Let $\mathcal H$ be a Hilbert space. Let $T \in \mathcal L(\mathcal H)$ and $K$ be a compact operator on $\mathcal H.$ If $\text {ran} (T)$ is a closed subspace of $\mathcal H$ then show that $\text {ran} (T+K)$ is also closed.
Let $\{(T + K)x_n\}_{n \geq 1}$ be a sequence in $\text {ran} (T + K)$ converging to $x \in \mathcal H.$ If $\{x_n\}_{n \geq 1}$ is a bounded sequence then $\{Kx_n\}_{n \geq 1}$ will have a convergent subsequence say $\left \{Kx_{n_k}\right \}_{k \geq 1}$ converging to $y$ (say). Then $Tx_{n_k} \to (x - y).$ But since $\text {ran} (T)$ is closed it follows that there exists $z \in \mathcal H$ such that $(x - y) = Tz.$ So $x = y + Tz.$ Now I get stuck and couldn't proceed further.

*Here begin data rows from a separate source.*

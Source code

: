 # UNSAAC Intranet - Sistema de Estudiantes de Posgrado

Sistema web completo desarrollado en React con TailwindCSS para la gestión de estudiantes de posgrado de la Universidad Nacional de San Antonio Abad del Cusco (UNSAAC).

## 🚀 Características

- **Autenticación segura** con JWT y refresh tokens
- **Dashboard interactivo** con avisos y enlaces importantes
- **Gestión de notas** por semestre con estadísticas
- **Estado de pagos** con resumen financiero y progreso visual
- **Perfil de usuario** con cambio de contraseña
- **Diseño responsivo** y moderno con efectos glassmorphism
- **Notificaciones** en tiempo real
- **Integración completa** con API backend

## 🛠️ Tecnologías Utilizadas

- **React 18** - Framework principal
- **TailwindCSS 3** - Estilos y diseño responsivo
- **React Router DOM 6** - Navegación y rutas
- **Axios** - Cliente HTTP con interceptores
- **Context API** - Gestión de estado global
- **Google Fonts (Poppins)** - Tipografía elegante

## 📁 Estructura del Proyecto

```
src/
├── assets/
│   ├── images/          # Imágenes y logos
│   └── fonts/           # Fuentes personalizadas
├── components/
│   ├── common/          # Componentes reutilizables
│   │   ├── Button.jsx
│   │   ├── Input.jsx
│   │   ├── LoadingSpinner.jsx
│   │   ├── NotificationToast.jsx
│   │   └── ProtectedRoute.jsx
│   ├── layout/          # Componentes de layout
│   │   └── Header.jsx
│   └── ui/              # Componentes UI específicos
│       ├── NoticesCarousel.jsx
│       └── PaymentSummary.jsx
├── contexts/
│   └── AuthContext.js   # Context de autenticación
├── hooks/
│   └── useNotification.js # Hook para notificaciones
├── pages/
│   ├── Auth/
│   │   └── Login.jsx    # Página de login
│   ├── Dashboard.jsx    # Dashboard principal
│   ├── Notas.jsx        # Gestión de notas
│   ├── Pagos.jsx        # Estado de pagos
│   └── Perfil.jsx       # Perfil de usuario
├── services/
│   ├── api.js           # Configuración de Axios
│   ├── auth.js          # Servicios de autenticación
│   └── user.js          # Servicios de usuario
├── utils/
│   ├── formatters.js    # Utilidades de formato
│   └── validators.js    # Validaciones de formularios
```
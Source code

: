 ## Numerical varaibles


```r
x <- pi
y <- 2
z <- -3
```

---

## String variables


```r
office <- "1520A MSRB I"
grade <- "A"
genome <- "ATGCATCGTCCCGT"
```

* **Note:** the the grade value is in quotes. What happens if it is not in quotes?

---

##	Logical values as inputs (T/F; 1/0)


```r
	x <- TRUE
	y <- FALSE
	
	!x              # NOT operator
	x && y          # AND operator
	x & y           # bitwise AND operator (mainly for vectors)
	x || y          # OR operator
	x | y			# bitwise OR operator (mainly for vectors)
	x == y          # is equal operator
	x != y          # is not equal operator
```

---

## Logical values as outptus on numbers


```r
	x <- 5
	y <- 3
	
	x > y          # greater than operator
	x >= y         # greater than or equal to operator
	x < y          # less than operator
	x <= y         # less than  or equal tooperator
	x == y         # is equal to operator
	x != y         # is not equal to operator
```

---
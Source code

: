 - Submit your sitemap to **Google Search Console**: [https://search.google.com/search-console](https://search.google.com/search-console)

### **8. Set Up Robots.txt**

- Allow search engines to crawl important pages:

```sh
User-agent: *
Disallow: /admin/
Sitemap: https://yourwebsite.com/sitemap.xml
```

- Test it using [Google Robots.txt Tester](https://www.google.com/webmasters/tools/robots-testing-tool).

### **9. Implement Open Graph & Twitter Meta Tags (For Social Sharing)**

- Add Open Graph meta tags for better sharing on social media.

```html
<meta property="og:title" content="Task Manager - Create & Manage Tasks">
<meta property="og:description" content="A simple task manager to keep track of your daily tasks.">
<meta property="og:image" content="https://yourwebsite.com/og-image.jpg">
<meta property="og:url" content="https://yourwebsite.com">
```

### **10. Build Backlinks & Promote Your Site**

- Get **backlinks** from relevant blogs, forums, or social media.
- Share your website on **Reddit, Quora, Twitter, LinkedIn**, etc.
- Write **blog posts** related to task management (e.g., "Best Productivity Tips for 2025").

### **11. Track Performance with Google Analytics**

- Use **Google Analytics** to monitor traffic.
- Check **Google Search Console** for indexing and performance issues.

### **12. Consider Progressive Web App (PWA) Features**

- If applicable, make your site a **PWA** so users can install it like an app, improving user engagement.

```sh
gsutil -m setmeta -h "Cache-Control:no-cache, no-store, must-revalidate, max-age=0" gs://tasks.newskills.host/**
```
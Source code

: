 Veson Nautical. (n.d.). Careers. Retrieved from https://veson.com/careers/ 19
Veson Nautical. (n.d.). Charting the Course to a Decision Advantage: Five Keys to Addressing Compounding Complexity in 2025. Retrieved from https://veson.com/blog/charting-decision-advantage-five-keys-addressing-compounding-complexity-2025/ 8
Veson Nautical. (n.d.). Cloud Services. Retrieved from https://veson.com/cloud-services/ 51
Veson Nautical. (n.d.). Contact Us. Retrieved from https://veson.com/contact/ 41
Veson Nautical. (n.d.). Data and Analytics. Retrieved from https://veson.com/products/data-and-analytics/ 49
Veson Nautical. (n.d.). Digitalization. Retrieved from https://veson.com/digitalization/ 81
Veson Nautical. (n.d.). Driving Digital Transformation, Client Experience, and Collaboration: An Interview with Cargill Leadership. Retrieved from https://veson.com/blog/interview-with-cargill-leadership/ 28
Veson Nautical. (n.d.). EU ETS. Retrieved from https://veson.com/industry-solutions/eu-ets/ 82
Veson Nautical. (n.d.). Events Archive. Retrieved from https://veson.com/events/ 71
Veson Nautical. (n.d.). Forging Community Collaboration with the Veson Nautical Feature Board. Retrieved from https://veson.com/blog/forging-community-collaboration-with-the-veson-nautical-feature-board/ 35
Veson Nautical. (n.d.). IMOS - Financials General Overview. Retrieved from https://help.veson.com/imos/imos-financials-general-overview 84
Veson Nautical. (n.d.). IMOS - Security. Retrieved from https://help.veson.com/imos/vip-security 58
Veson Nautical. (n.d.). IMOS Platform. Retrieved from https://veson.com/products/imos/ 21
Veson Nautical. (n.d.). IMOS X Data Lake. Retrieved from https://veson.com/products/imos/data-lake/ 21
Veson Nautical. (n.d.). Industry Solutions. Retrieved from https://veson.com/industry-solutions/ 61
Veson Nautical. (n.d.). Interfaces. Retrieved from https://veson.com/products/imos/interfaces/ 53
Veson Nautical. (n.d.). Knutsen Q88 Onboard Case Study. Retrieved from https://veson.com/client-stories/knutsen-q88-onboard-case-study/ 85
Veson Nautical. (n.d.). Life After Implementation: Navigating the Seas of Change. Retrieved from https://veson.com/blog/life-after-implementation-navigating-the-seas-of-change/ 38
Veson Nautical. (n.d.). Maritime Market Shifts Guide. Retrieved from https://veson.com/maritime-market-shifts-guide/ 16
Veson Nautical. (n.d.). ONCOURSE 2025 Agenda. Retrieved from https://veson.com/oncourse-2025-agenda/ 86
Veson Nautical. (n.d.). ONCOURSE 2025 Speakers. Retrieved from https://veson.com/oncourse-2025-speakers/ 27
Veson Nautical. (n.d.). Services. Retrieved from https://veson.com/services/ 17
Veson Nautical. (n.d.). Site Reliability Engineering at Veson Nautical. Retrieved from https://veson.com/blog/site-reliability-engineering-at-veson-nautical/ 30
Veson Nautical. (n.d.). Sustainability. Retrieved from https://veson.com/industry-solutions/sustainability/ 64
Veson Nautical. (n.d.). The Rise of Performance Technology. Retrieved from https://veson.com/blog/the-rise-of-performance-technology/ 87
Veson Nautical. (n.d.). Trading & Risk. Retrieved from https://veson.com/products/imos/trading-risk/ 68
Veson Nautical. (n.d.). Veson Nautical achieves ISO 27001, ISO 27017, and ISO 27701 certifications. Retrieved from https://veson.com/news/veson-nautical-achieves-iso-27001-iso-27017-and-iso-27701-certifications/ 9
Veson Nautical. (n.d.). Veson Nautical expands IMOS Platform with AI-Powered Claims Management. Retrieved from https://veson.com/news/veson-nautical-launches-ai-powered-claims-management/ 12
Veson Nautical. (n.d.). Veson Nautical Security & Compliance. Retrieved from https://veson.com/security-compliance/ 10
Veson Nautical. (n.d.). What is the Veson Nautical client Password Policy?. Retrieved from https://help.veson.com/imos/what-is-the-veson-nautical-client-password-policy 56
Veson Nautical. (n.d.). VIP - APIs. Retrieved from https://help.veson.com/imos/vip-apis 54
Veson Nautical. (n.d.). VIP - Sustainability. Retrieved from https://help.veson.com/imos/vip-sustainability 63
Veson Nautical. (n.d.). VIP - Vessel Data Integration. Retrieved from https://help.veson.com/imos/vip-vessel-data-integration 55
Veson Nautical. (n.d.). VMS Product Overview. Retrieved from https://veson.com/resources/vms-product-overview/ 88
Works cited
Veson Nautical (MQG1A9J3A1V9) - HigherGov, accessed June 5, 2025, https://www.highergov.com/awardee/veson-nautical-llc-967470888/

Because $y$ might not necessarily be in the range of $K.$ Instead what I can say is that there exists a closed ball $B$ of some positive radius such that $\overline {K(B)}$ contains $y.$ Also I have no idea how to proceed when $\{x_n\}_{n \geq 1}$ is unbounded. Some help is very much required at this moment.
Thanks for your time for reading.
The result if FALSE. For a counter-example, take $T$ to be the zero operator and $K$ any compact operator with a non-closed range.